Traditionally MySQL has been ahead of Postgres in terms of replication, but Postgres has made great strides in that department recently. Having said that, Postgres still doesn't support master-master or ring topologies, replication filtering, and is binary only (which is probably a good thing).
Naah, I wouldn't go so far to say it's a good thing that it's missing, but it's hellaciously hard to implement well. I think the sentiment is rendered well in this mail, which took place after extensive review and hacking. In it, Robert Haas (a committer) writes to Andres Freund (the principal author, I believe):

  Before getting bogged down in technical commentary, let me say this
  very clearly: I am enormously grateful for your work on this
  project.  Logical replication based on WAL decoding is a feature of
  enormous value that PostgreSQL has needed for a long time, and your
  work has made that look like an achievable goal.  Furthermore, it
  seems to me that you have pursued the community process with all the
  vigor and sincerity for which anyone could ask.  Serious design
  concerns were raised early in the process and you made radical
  changes to the design which I believe have improved it tremendously,
  and you've continued to display an outstanding attitude at every
  phase of this process about which I can't say enough good things.
  There is no question in my mind that this work is going to be the
  beginning of a process that revolutionizes the way people think
  about replication and PostgreSQL, and you deserve our sincere thanks
  for that.
 
  Now, the bad news is, I don't think it's very reasonable to try to
  commit this to 9.3.  I think it is just too much stuff too late in
  the cycle.  I've reviewed some of the patches from time to time but
  there is a lot more stuff and it's big and complicated and it's not
  really clear that we have the interface quite right yet, even though
  I think it's also clear that we are a lot of closer than we were.  I
  don't want to be fixing that during beta, much less after release.
http://www.postgresql.org/message-id/CA+TgmoYhkMpkB8JZYhVei-...

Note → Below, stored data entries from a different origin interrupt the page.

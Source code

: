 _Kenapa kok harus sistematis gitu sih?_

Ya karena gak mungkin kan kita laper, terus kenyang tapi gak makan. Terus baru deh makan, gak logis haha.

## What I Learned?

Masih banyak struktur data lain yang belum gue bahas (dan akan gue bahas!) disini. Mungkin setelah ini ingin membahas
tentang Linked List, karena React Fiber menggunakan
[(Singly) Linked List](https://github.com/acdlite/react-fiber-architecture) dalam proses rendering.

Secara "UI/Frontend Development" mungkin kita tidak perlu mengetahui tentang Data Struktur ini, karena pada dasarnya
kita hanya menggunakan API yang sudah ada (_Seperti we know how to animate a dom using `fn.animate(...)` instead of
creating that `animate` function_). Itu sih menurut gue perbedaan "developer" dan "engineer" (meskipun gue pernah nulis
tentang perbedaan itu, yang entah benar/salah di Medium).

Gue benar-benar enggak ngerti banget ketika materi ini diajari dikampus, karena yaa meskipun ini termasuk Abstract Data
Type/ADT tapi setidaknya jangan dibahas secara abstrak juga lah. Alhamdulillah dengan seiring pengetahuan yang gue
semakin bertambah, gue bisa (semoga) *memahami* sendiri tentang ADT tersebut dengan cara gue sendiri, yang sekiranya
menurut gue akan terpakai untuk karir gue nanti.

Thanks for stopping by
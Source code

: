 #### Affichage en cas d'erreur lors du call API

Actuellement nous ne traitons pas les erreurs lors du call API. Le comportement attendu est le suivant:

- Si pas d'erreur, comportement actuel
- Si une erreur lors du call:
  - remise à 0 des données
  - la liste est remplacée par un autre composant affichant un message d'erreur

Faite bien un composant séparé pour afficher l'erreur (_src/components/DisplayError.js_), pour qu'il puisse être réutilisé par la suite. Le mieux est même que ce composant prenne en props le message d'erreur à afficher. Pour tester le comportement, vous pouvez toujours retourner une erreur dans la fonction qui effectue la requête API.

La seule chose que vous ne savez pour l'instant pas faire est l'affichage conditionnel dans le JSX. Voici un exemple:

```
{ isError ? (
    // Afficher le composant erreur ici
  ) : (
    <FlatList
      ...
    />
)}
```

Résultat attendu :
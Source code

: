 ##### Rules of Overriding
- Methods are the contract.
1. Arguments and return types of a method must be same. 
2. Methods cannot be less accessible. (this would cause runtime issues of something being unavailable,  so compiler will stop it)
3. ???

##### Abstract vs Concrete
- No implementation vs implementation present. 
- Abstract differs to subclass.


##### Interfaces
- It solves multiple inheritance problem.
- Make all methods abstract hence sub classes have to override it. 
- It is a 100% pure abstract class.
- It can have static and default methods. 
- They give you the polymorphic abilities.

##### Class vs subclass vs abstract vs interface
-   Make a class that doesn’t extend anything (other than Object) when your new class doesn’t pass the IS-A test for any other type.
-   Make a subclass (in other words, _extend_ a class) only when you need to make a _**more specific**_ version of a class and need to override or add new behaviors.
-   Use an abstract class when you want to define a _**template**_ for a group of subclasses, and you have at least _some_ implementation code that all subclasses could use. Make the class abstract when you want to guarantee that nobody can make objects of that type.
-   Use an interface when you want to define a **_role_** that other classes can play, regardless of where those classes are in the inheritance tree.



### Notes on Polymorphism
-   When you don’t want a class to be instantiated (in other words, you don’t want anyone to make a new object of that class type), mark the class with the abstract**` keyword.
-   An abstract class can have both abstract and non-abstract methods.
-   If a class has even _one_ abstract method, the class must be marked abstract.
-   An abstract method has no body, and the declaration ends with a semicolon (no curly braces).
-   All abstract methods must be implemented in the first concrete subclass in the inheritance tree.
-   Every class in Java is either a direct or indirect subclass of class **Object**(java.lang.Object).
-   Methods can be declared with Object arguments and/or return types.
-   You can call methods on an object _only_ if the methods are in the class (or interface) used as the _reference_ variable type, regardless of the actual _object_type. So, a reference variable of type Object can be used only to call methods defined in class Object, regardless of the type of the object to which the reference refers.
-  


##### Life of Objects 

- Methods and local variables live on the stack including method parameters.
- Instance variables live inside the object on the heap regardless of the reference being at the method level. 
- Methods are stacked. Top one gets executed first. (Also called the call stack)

The implications for PostgreSQL version upgrade alone are enormous. MySQL has been ahead here, even though some if it was at the cost of some sanity, and by lack of sanity I mean "statement based replication". The first semi-sane logical replication was the 2008 release that included row-based-replication.

We use both in our production and staging environment. I've been using both for the last 3 years (5 years for MySql). My opinion at this time is that in 80% of cases MySQL is easier to setup, use and manage.
Only if 80% of the use cases are extremely simple use cases, with no need for multiple indexes per table, complex queries, common table expressions, user defined datatypes, window functions, asynchronous queries, or a strict stance on undefined behaviors, etc.

The problem I see is that simple use cases gradually become slightly-less-simple use cases. And the pain of switching is 1000x the pain of taking a few extra steps up front and using a better database.

I doubt all the stuff you listed is used even in 1% of cases, except multiple indexes and strict stance. And MySQL supports both.
All the stuff, sure. But I have yet to find a scenario that doesn't involve at least one of them.
The only one I can come up with is that Sequel Pro supports MySQL and not PostgreSQL.

Truly, the one item I miss the most from making the switch.

I've been using both for 10 years; postgres for in house apps, my SQL when a third party app needs it, and I find postgres much easier to manage.
I prefer Postgres wherever i can, i usually go with MySQL(or RDS) whenever i'm on AWS. Since the added features of multi-AZ, and scalability take a lot of upfront effort/time investment away.